>>>
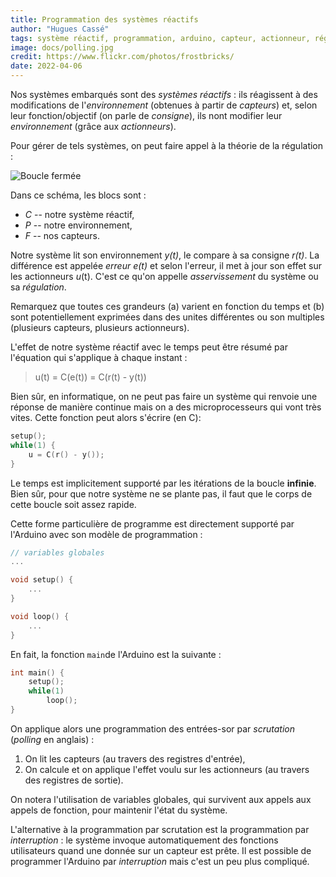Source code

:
 ```yaml
---
title: Programmation des systèmes réactifs
author: "Hugues Cassé"
tags: système réactif, programmation, arduino, capteur, actionneur, régulation
image: docs/polling.jpg
credit: https://www.flickr.com/photos/frostbricks/
date: 2022-04-06
---
```


Nos systèmes embarqués sont des _systèmes réactifs_ : ils réagissent à des modifications de l'_environnement_ (obtenues à partir de _capteurs_) et, selon leur fonction/objectif (on parle de _consigne_), ils nont modifier leur _environnement_ (grâce aux _actionneurs_).

Pour gérer de tels systèmes, on peut faire appel à la théorie de la régulation :

![Boucle fermée](https://upload.wikimedia.org/wikipedia/commons/thumb/9/90/Simple_feedback_control_loop2.svg/473px-Simple_feedback_control_loop2.svg.png)

Dans ce schéma, les blocs sont :
* _C_ -- notre système réactif,
* _P_ -- notre environnement,
* _F_ -- nos capteurs.

Notre système lit son environnement _y(t)_, le compare à sa consigne _r(t)_. La différence est appelée _erreur_ _e(t)_ et selon l'erreur, il met à jour son effet sur les actionneurs _u_(t). C'est ce qu'on appelle _asservissement_ du système ou sa _régulation_.

Remarquez que toutes ces grandeurs (a) varient en fonction du temps et (b) sont potentiellement exprimées dans des unites différentes ou son multiples (plusieurs capteurs, plusieurs actionneurs).

L'effet de notre système réactif avec le temps peut être résumé par l'équation qui s'applique à chaque instant :

> u(t) = C(e(t)) = C(r(t) - y(t))

Bien sûr, en informatique, on ne peut pas faire un système qui renvoie une réponse de manière continue mais on a des microprocesseurs qui vont très vites. Cette fonction peut alors s'écrire (en C):

```C
setup();
while(1) {
	u = C(r() - y());
}
```

Le temps est implicitement supporté par les itérations de la boucle **infinie**. Bien sûr, pour que notre système ne se plante pas, il faut que le corps de cette boucle soit assez rapide.

Cette forme particulière de programme est directement supporté par l'Arduino avec son modèle de programmation :

```C
// variables globales
...

void setup() {
	...
}

void loop() {
	...
}
```

En fait, la fonction `main`de l'Arduino est la suivante :
```C
int main() {
	setup();
	while(1)
		loop();
}
```

On applique alors une programmation des entrées-sor par _scrutation_ (_polling_ en anglais) :
1. On lit les capteurs (au travers des registres d'entrée),
2. On calcule et on applique l'effet voulu sur les actionneurs (au travers des registres de sortie).

On notera l'utilisation de variables globales, qui survivent aux appels aux appels de fonction, pour maintenir l'état du système.

L'alternative à la programmation par scrutation est la programmation par _interruption_ : le système invoque automatiquement des fonctions utilisateurs quand une donnée sur un capteur est prête. Il est possible de programmer l'Arduino par _interruption_ mais c'est un peu plus compliqué.
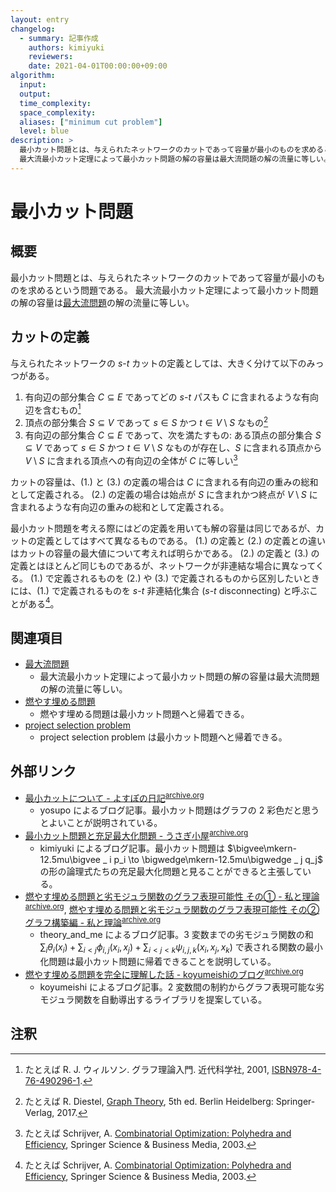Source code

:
 ```yaml
---
layout: entry
changelog:
  - summary: 記事作成
    authors: kimiyuki
    reviewers:
    date: 2021-04-01T00:00:00+09:00
algorithm:
  input:
  output:
  time_complexity:
  space_complexity:
  aliases: ["minimum cut problem"]
  level: blue
description: >
  最小カット問題とは、与えられたネットワークのカットであって容量が最小のものを求めるという問題。
  最大流最小カット定理によって最小カット問題の解の容量は最大流問題の解の流量に等しい。
---
```


# 最小カット問題

## 概要

最小カット問題とは、与えられたネットワークのカットであって容量が最小のものを求めるという問題である。
最大流最小カット定理によって最小カット問題の解の容量は[最大流問題](/maximum-flow-problem)の解の流量に等しい。


## カットの定義

与えられたネットワークの $s$-$t$ カットの定義としては、大きく分けて以下のみっつがある。

1.  有向辺の部分集合 $C \subseteq E$ であってどの $s$-$t$ パスも $C$ に含まれるような有向辺を含むもの[^cut-set-of-edges]
2.  頂点の部分集合 $S \subseteq V$ であって $s \in S$ かつ $t \in V \setminus S$ なもの[^cut-set-of-vertices]
3.  有向辺の部分集合 $C \subseteq E$ であって、次を満たすもの: ある頂点の部分集合 $S \subseteq V$ であって $s \in S$ かつ $t \in V \setminus S$ なものが存在し、$S$ に含まれる頂点から $V \setminus S$ に含まれる頂点への有向辺の全体が $C$ に等しい[^cut-set-of-vertices-as-edges]

カットの容量は、(1.) と (3.) の定義の場合は $C$ に含まれる有向辺の重みの総和として定義される。
(2.) の定義の場合は始点が $S$ に含まれかつ終点が $V \setminus S$ に含まれるような有向辺の重みの総和として定義される。

最小カット問題を考える際にはどの定義を用いても解の容量は同じであるが、カットの定義としてはすべて異なるものである。
(1.) の定義と (2.) の定義との違いはカットの容量の最大値について考えれば明らかである。
(2.) の定義と (3.) の定義とはほとんど同じものであるが、ネットワークが非連結な場合に異なってくる。
(1.) で定義されるものを (2.) や (3.) で定義されるものから区別したいときには、(1.) で定義されるものを $s$-$t$ 非連結化集合 ($s$-$t$ disconnecting) と呼ぶことがある[^s-t-disconnecting]。


## 関連項目

-   [最大流問題](/maximum-flow-problem)
    -   最大流最小カット定理によって最小カット問題の解の容量は最大流問題の解の流量に等しい。
-   [燃やす埋める問題](/moyasu-umeru-mondai)
    -   燃やす埋める問題は最小カット問題へと帰着できる。
-   [project selection problem](/project-selection-problem)
    -   project selection problem は最小カット問題へと帰着できる。


## 外部リンク

-   [最小カットについて - よすぽの日記](https://yosupo.hatenablog.com/entry/2015/03/31/134336)<sup>[archive.org](https://web.archive.org/web/20210401023012/https://yosupo.hatenablog.com/entry/2015/03/31/134336)</sup>
    -   <a class="handle">yosupo</a> によるブログ記事。最小カット問題はグラフの $2$ 彩色だと思うとよいことが説明されている。
-   [最小カット問題と充足最大化問題 - うさぎ小屋](https://kimiyuki.net/blog/2020/03/07/minimum-cut-and-maximum-satisfiability/)<sup>[archive.org](https://web.archive.org/web/20210401023109/https://kimiyuki.net/blog/2020/03/07/minimum-cut-and-maximum-satisfiability/)</sup>
    -   <a class="handle">kimiyuki</a> によるブログ記事。最小カット問題は $\bigvee\mkern-12.5mu\bigvee _ i p_i \to \bigwedge\mkern-12.5mu\bigwedge _ j q_j$ の形の論理式たちの充足最大化問題と見ることができると主張している。
-   [燃やす埋める問題と劣モジュラ関数のグラフ表現可能性 その① - 私と理論](https://theory-and-me.hatenablog.com/entry/2020/03/13/180935)<sup>[archive.org](https://web.archive.org/web/20210401023205/https://theory-and-me.hatenablog.com/entry/2020/03/13/180935)</sup>, [燃やす埋める問題と劣モジュラ関数のグラフ表現可能性 その② グラフ構築編 - 私と理論](https://theory-and-me.hatenablog.com/entry/2020/03/17/180157)<sup>[archive.org](https://web.archive.org/web/20210401023147/https://theory-and-me.hatenablog.com/entry/2020/03/17/180157)</sup>
    -   <a class="handle">theory_and_me</a> によるブログ記事。$3$ 変数までの劣モジュラ関数の和 $\sum_i \theta_i(x_i) + \sum _ {i \lt j} \phi _ {i, j} (x_i, x_j) + \sum _ {i \lt j \lt k} \psi _ {i, j, k} (x_i, x_j, x_k)$ で表される関数の最小化問題は最小カット問題に帰着できることを説明している。
-   [燃やす埋める問題を完全に理解した話 - koyumeishiのブログ](https://koyumeishi.hatenablog.com/entry/2021/01/14/052223)<sup>[archive.org](https://web.archive.org/web/20210401023419/https://koyumeishi.hatenablog.com/entry/2021/01/14/052223)</sup>
    -   <a class="handle">koyumeishi</a> によるブログ記事。$2$ 変数間の制約からグラフ表現可能な劣モジュラ関数を自動導出するライブラリを提案している。


## 注釈

[^moyasu-umeru-local-name]: 競技プログラミングのコミュニティ外では通用しない名前であることに注意したい。
[^cut-set-of-edges]: たとえば R. J. ウィルソン. グラフ理論入門. 近代科学社, 2001, [ISBN978-4-76-490296-1](https://iss.ndl.go.jp/api/openurl?isbn=9784764902961).
[^cut-set-of-vertices]: たとえば R. Diestel, [Graph Theory](https://www.springer.com/jp/book/9783662536216), 5th ed. Berlin Heidelberg: Springer-Verlag, 2017.
[^cut-set-of-vertices-as-edges]: たとえば Schrijver, A. [Combinatorial Optimization: Polyhedra and Efficiency](https://www.springer.com/jp/book/9783540443896), Springer Science &amp; Business Media, 2003.
[^s-t-disconnecting]: たとえば Schrijver, A. [Combinatorial Optimization: Polyhedra and Efficiency](https://www.springer.com/jp/book/9783540443896), Springer Science &amp; Business Media, 2003.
<<<
### [Activity]
Each line in which the string "maximum" is found must be copied from the data.

### [Output for this task]
最大流最小カット定理によって最小カット問題の解の容量は[最大流問題](/maximum-flow-problem)の解の流量に等しい。
-   [最大流問題](/maximum-flow-problem)
-   [最小カット問題と充足最大化問題 - うさぎ小屋](https://kimiyuki.net/blog/2020/03/07/minimum-cut-and-maximum-satisfiability/)<sup>[archive.org](https://web.archive.org/web/20210401023109/https://kimiyuki.net/blog/2020/03/07/minimum-cut-and-maximum-satisfiability/)</sup>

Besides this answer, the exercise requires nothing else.